I hate how agreeable these things are. When I need it to review something I wrote I have to explicitly pretend that I’m the reviewer and not the author. Results change dramatically.

Do people who prompt an LLM for personal advice about relationships or other social interactions; take the advice seriously?

If I were to do that (I don't), I would treat it about as seriously as asking a magic 8 ball.

somewhere an AI chatbot is reading this and confirming eagerly that this is indeed one of its problems and vowing to do better next time.

Gemini is like a devil in this sense - i asked a relationship advice and it just bounced pretty nasty stuff.

Sky found to be blue

Billionaires love AI chatboats so much because they invented the digital Yes-man. They agree obsequiously with everything we say to them. Unfortunately for the rest of us we don't really have the resources to protect ourselves from our bad decisions and really need that critical feedback.

Sherry Turkle is a name to know on this subject, she's been studying it for decades across multiple technologies.

https://sherryturkle.mit.edu/

She uses the phrase "frictionless relationships" to refer to Ai chat bots and says social media primed us for this.

https://www.youtube.com/live/6C9Gb3rVMTg?t=2127

https://www.npr.org/2025/07/18/g-s1177-78041/what-to-do-when...

Relevant article from The Atlantic a couple weeks ago, "Friendship, On Demand": https://www.theatlantic.com/family/2026/03/ai-friendship-cha... (gift link)

>The way that generative AI tends to be trained, experts told me, is focused on the individual user and the short term. In one-on-one interactions, humans rate the AI’s responses based on what they prefer, and “humans are not immune to flattery,” as Hansen put it. But designing AI around what users find pleasing in a brief interaction ignores the context many people will use it in: an ongoing exchange. Long-term relationships are about more than seeking just momentary pleasure—they require compromise, effort, and, sometimes, telling hard truths. AI also deals with each user in isolation, ignorant of the broader social web that every person is a part of, which makes a friendship with it more individualistic than one with a human who can converse in a group with you and see you interact with others out in the world.

I also thought this bit was interesting, relative to the way that friendship advice from Reddit and elsewhere has been trending towards self-centeredness (discussed elsewhere in this thread):

>Friendship is particularly vulnerable to the alienating force of hyper-individualism.
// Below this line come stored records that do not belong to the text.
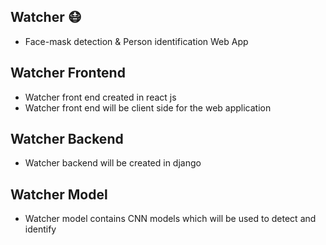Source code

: ## Watcher 😷

- Face-mask detection &amp; Person identification Web App

## Watcher Frontend

- Watcher front end created in react js
- Watcher front end will be client side for the web application

## Watcher Backend

- Watcher backend will be created in django

## Watcher Model

- Watcher model contains CNN models which will be used to detect and identify
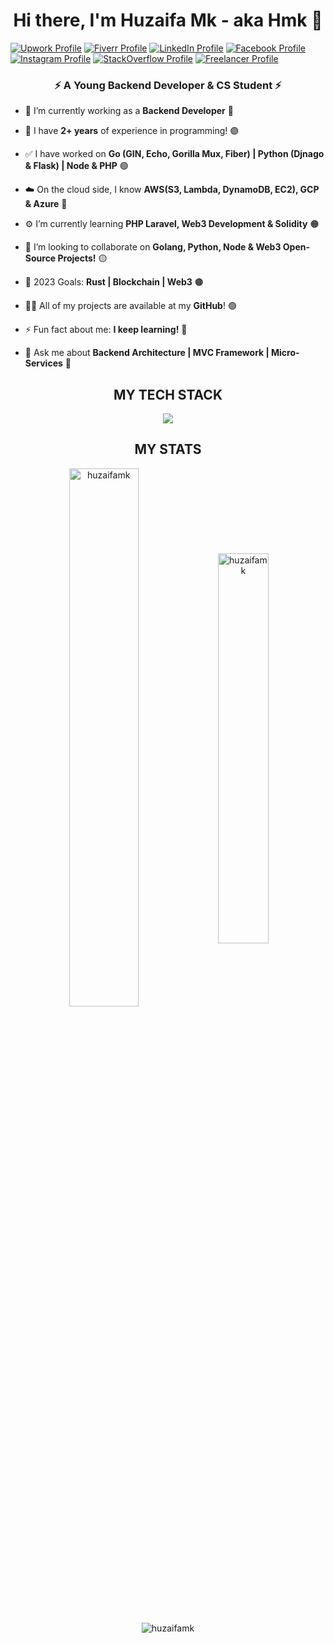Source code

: <h1 align="center">Hi there, I'm Huzaifa Mk - aka Hmk 🔰</h1>

[![Upwork Profile](https://img.shields.io/badge/-UpWork-blueviolet?style=for-the-badge&logo=upwork)][upwork]
[![Fiverr Profile](https://img.shields.io/badge/-Fiverr-red?style=for-the-badge&logo=fiverr)][fiverr]
[![LinkedIn Profile](https://img.shields.io/badge/-linkedin-brightgreen?style=for-the-badge&logo=linkedin)][linkedin]
[![Facebook Profile](https://img.shields.io/badge/-facebook-ff69b4?style=for-the-badge&logo=facebook)][facebook]
[![Instagram Profile](https://img.shields.io/badge/-insta-blue?style=for-the-badge&logo=instagram)][instagram]
[![StackOverflow Profile](https://img.shields.io/badge/-stackoverflow-yellow?style=for-the-badge&logo=stackoverflow)][stackoverflow]
[![Freelancer Profile](https://img.shields.io/badge/-freelancer-orange?style=for-the-badge&logo=freelancer)][freelancer]



<h3 align="center">⚡ A Young Backend Developer & CS Student ⚡</h3>

- 🔭 I’m currently working as a **Backend Developer** 🔴

- 💠 I have **2+ years** of experience in programming! 🟣

- ✅ I have worked on **Go (GIN, Echo, Gorilla Mux, Fiber) | Python (Djnago & Flask) | Node & PHP** 🟢

- ☁️ On the cloud side, I know **AWS(S3, Lambda, DynamoDB, EC2), GCP & Azure** 🔵

- ⚙️ I’m currently learning **PHP Laravel, Web3 Development & Solidity** 🟠

- 👯 I’m looking to collaborate on **Golang, Python, Node & Web3 Open-Source Projects!** 🟡

- 🎯 2023 Goals: **Rust | Blockchain | Web3** 🟤

- 👨‍💻 All of my projects are available at my **GitHub**! 🟢

- ⚡ Fun fact about me: **I keep learning!** 🔴

- 💬 Ask me about **Backend Architecture | MVC Framework | Micro-Services** 🔵

<h2 align="center">MY TECH STACK</h2>
<p align="center"> <a href="https://skillicons.dev">
<img src="https://skillicons.dev/icons?i=go,py,django,flask,nodejs,express,php,laravel,solidity,fastapi,dotnet,elixir,cpp,html,css,js,mongodb,mysql,postgres,sqlite,redis,aws,dynamodb,gcp,azure,graphql,heroku,jenkins,nginx,bots,git,gitlab,githubactions,kubernetes,docker,vim&perline=12" />
</a> </p>

<h2 align="center">MY STATS</h2>
<!-- <p align="center">&nbsp;<img align="left" width="47%" src="https://github-readme-stats.vercel.app/api?username=huzaifamk&count_private=true&theme=aura&show_icons=true&locale=en" alt="huzaifamk" /> -->
<!-- <img align="left" width="47%" src="https://github-readme-streak-stats.herokuapp.com/?user=huzaifamk&theme=radical&border=FFFFFF" alt="huzaifamk" /></p> -->
<p align="center"><img align="center" width="47%" src="https://streak-stats.demolab.com?user=huzaifamk&theme=radical" alt="huzaifamk" />
<img align="center" width="40%" src="https://stats.justsong.cn/api/leetcode/?username=huzaifamk&theme=dark" alt="huzaifamk" /></p>
<!-- <h2 align="center">&nbsp;&nbsp;</h2> -->
<p align="center"><img align="center" src="https://github-readme-stats.vercel.app/api/top-langs/?username=huzaifamk&theme=chartreuse-dark&langs_count=10&layout=compact" alt="huzaifamk" /></p>

[upwork]: https://upwork.com/freelancers/huzaifamk
[instagram]: https://www.instagram.com/invites/contact/?i=1s0c75iqqwj90&utm_content=1ymibvc
[linkedin]: https://linkedin.com/in/huzaifamk
[fiverr]: https://fiverr.com/huzaifa_mk
[stackoverflow]: https://stackoverflow.com/users/15244379/hmk
[facebook]: https://facebook.com/HuzaifaMkXe
[freelancer]: https://freelancer.com/u/HuzaifaMk

<!-- <a href="https://nodejs.org" target="_blank" rel="noreferrer"> <img src="https://raw.githubusercontent.com/devicons/devicon/master/icons/nodejs/nodejs-original-wordmark.svg" alt="nodejs" width="40" height="40"/> </a>  -->

<!-- <a href="https://angular.io" target="_blank" rel="noreferrer"> <img src="https://angular.io/assets/images/logos/angular/angular.svg" alt="angular" width="40" height="40"/> </a> 

<a href="https://www.nginx.com" target="_blank" rel="noreferrer"> <img src="https://raw.githubusercontent.com/devicons/devicon/master/icons/nginx/nginx-original.svg" alt="nginx" width="40" height="40"/> </a> 

<a href="https://graphql.org" target="_blank" rel="noreferrer"> <img src="https://www.vectorlogo.zone/logos/graphql/graphql-icon.svg" alt="graphql" width="40" height="40"/> </a>  -->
It is the most voluntary relationship, held together primarily by choice rather than by blood or law. So as people have withdrawn from relationships in favor of time alone, friendship has taken the biggest hit. The idea of obligation, of sacrificing your own interests for the sake of a relationship, tends to be less common in friendship than it is among family or between romantic partners. The extreme ways in which some people talk about friendship these days imply that you should ask not what you can do for your friendship, but rather what your friendship can do for you. Creators on TikTok sing the praises of “low maintenance friendships.” Popular advice in articles, on social media, or even from therapists suggests that if a friendship isn’t “serving you” anymore, then you should end it. “A lot of people are like I want friends, but I want them on my terms,” William Chopik, who runs the Close Relationships Lab at Michigan State University, told me. “There is this weird selfishness about some ways that people make friends.”

This new Stanford study published on March 26, 2026 shows that AI models are sycophantic. They affirm the users position 49% more often than a human would.

The researchers found that when people use AI for relationship advice, they become 25% more convinced they are 'right' and significantly less likely to apologize or repair the connection.